To me, it is important for students have a solid foundation. Understanding the basics makes everything else easier to understand!

Memorizing notes, key signatures, etc. is easy. Comprehending can be more challenging!

Using C# programming, I decided to create sine waves, with zero harmonics - can adjust the volume for every frequency. The sine waves use the same zero crossing - intentionally, as this more accurately represents actual instruments.

This will help me analyze the accuracy of the FFT results - and let me attempt to emulate different instruments.

In reply to by bhs67

MuseScore is notation software which can be a tool used in learning music. And whilst MuseScore 4 will definitely focus on improving interaction with better sound options (such as easier VST integration) it by no means will suddenly become a soundscaping/analyzing tool.

The main method of internal playback will still be driven by the synthesizer reading samples from soundfonts. Whichever those samples are.

In reply to by jeetee

Just saw your response. I understand.

I don't know much about the synthesizer, but typically, from an electronic perspective, it involves converting digital numbers into analog signals - which we perceive as sounds. The question is, how are those digital numbers created.

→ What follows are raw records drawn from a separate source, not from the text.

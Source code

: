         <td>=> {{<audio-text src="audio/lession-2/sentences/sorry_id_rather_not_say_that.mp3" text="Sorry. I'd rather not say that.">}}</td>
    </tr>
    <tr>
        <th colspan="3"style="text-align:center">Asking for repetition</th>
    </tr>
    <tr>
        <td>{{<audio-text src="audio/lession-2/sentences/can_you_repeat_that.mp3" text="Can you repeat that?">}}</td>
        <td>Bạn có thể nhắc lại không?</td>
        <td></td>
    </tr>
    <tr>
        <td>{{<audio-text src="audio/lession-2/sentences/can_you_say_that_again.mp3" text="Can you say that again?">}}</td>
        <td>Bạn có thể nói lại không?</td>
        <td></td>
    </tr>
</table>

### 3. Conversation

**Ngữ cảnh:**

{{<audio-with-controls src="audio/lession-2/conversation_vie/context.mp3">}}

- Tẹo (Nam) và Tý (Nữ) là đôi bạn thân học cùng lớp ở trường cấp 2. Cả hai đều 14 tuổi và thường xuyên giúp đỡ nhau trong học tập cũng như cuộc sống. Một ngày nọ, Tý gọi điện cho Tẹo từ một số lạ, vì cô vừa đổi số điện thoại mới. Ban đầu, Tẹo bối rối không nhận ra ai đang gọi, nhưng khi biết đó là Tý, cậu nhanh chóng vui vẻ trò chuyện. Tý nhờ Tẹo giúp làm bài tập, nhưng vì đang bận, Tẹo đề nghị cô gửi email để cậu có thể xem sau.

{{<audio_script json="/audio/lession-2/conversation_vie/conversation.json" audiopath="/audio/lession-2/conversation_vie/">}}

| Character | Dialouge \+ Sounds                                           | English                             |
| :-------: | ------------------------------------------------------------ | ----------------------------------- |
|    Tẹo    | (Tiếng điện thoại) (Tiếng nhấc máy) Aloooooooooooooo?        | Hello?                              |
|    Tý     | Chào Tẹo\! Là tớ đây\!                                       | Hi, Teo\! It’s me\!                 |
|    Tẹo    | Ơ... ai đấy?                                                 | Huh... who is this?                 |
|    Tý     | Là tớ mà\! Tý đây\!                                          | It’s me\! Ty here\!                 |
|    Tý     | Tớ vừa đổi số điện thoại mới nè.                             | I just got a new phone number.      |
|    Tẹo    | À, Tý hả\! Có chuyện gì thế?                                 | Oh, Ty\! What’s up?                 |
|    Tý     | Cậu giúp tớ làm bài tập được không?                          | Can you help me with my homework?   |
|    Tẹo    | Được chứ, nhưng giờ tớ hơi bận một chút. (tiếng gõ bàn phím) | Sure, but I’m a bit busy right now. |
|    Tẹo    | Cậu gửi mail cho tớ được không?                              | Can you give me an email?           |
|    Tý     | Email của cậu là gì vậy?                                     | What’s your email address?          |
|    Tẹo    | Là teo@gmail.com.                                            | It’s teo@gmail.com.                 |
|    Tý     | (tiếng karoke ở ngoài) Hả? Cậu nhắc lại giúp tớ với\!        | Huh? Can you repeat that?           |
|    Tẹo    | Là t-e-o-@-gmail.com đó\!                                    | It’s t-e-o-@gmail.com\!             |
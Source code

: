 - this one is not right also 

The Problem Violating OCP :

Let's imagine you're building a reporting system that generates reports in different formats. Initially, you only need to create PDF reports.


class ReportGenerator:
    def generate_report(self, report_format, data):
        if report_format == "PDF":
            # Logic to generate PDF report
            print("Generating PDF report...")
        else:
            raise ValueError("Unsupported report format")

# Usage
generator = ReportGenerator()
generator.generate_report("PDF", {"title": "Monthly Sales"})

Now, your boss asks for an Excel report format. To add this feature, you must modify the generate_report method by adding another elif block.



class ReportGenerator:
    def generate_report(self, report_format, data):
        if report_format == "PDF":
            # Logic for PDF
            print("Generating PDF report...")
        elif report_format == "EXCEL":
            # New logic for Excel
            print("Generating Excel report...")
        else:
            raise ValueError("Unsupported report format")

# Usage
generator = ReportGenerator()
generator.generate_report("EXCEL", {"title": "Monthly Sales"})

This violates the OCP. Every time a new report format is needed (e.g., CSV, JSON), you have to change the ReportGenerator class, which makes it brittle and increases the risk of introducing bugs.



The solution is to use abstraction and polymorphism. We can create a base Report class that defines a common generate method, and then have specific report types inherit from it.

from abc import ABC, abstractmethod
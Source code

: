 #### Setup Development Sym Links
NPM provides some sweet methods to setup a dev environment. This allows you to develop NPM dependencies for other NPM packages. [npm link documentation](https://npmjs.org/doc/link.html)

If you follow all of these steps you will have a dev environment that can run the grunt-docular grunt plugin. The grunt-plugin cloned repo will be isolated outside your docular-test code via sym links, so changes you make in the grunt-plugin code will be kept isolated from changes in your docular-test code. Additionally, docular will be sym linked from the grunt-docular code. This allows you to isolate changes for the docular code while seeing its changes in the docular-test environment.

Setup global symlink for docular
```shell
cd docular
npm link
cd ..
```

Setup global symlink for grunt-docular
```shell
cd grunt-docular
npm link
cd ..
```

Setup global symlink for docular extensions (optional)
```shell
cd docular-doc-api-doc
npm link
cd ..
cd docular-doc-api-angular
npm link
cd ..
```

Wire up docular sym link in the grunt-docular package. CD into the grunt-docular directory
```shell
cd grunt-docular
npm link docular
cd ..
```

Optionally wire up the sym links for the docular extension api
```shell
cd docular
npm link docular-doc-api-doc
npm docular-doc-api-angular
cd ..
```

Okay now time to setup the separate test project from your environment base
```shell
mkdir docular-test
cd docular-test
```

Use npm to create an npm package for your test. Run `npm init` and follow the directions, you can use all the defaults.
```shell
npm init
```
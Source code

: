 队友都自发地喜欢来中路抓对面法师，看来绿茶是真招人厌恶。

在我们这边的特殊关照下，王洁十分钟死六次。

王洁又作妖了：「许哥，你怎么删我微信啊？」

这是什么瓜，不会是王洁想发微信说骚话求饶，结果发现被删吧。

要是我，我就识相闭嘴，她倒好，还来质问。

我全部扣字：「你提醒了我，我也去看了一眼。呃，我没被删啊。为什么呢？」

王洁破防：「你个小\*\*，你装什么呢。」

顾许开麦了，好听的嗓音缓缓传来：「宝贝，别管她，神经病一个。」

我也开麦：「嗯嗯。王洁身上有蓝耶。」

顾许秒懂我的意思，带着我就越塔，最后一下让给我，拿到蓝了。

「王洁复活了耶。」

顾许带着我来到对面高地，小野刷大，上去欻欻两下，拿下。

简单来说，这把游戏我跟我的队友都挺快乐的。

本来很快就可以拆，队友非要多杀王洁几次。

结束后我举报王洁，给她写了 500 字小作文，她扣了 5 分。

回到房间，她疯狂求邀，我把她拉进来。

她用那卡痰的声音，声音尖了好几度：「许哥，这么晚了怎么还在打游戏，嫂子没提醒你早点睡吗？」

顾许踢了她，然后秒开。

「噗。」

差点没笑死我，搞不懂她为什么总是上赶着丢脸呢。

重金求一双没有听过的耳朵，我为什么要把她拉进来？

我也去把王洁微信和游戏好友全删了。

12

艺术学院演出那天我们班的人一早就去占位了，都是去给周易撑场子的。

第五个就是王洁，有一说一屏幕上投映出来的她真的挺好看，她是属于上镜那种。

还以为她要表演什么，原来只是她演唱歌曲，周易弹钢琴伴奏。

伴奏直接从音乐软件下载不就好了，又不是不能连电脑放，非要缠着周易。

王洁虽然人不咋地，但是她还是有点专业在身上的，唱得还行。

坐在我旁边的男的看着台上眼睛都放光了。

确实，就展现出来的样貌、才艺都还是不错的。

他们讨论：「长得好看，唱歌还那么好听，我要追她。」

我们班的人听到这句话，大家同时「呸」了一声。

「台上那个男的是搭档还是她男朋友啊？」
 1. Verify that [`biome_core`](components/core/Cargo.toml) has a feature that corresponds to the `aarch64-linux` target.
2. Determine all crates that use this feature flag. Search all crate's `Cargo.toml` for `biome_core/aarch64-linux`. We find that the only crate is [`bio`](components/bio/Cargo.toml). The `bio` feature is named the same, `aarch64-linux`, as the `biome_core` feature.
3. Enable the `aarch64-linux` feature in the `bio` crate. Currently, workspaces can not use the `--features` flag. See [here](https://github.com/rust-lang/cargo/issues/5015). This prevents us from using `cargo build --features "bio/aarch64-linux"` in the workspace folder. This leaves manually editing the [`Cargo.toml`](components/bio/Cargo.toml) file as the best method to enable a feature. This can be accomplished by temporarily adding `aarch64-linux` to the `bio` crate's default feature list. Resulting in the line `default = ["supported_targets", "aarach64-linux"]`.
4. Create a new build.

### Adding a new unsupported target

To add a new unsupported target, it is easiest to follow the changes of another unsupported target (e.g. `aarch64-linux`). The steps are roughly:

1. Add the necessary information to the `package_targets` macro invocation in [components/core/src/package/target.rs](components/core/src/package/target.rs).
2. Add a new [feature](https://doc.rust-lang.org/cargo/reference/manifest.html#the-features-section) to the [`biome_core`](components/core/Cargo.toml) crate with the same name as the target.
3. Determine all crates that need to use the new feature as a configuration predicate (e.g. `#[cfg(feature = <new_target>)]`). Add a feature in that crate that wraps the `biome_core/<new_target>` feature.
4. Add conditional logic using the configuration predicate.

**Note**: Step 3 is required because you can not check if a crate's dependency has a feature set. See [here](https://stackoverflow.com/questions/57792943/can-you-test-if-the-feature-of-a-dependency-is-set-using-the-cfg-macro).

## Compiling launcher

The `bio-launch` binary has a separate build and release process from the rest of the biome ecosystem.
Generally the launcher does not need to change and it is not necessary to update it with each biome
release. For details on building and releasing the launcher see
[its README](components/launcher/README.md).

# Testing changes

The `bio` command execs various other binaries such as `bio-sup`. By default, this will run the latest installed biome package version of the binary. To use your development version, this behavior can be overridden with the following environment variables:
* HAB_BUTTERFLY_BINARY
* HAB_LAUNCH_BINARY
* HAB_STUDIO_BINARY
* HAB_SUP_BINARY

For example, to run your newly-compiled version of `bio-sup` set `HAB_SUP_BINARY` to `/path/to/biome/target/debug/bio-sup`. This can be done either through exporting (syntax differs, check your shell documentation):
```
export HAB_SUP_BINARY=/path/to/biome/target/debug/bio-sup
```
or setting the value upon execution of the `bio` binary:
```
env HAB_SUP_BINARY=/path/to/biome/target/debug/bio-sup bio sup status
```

Many years ago, Kurzweil, created a piano that did this exact same thing! It was an interesting approach!

In reply to by bhs67

The MuseScore internal synthesizer is not the same as some hardware synthesizers. It is a synthesizer in the sense that it takes sound samples (and not synthesizes those) and applies some limited manipulation to them to "synthesize" the audio.
So yes, it goes from digital numbers (the samples and score data) to other digital numbers (the digital audio signal) which gets then processed by the "synthesizer" of the playback device (such as your soundcard) into actual analog data.

In reply to by jeetee

Not sure what that means. A high speed microprocessor / microcontroller, with a high speed Analog to Digital Convertor, can capture all of the music sounds (the sample rate must be more than twice the highest frequency).

If no changes are made by the micro, the conversion with a Digital to Analog Convertor, will produce the identical sound.

The accuracy depends on oversampling / undersampling, the quality of the microphone, and the quality of the speaker ... and the soundcard! :-)

In reply to by bhs67

There are a plethora of hardware synthesizers that don't start from recorded samples, but use actual oscillators as their starting point. That was the main point I was trying to clarify, MuseScore's synthesizer does not work that way, it starts from recorded samples.

In reply to by jeetee

I understand. What I described starts from recorded samples! :-)

The steps I mentioned are used to reproduce what was recorded and stored. Sampling at more than twice the frequency is necessary (Nyquist).

Reproducing the sound requires converting to a frequency spectrum, adding zeros between the samples (often three zeros), then converting back => which results in an original image (at least close to what it was).

Without the conversion and adding zeros, would look like a jagged signal.

The signal could have been sampled at a four times faster rate, but consumes extra storage space. Sampling, etc. reduces storage space => results in a good signal at the end!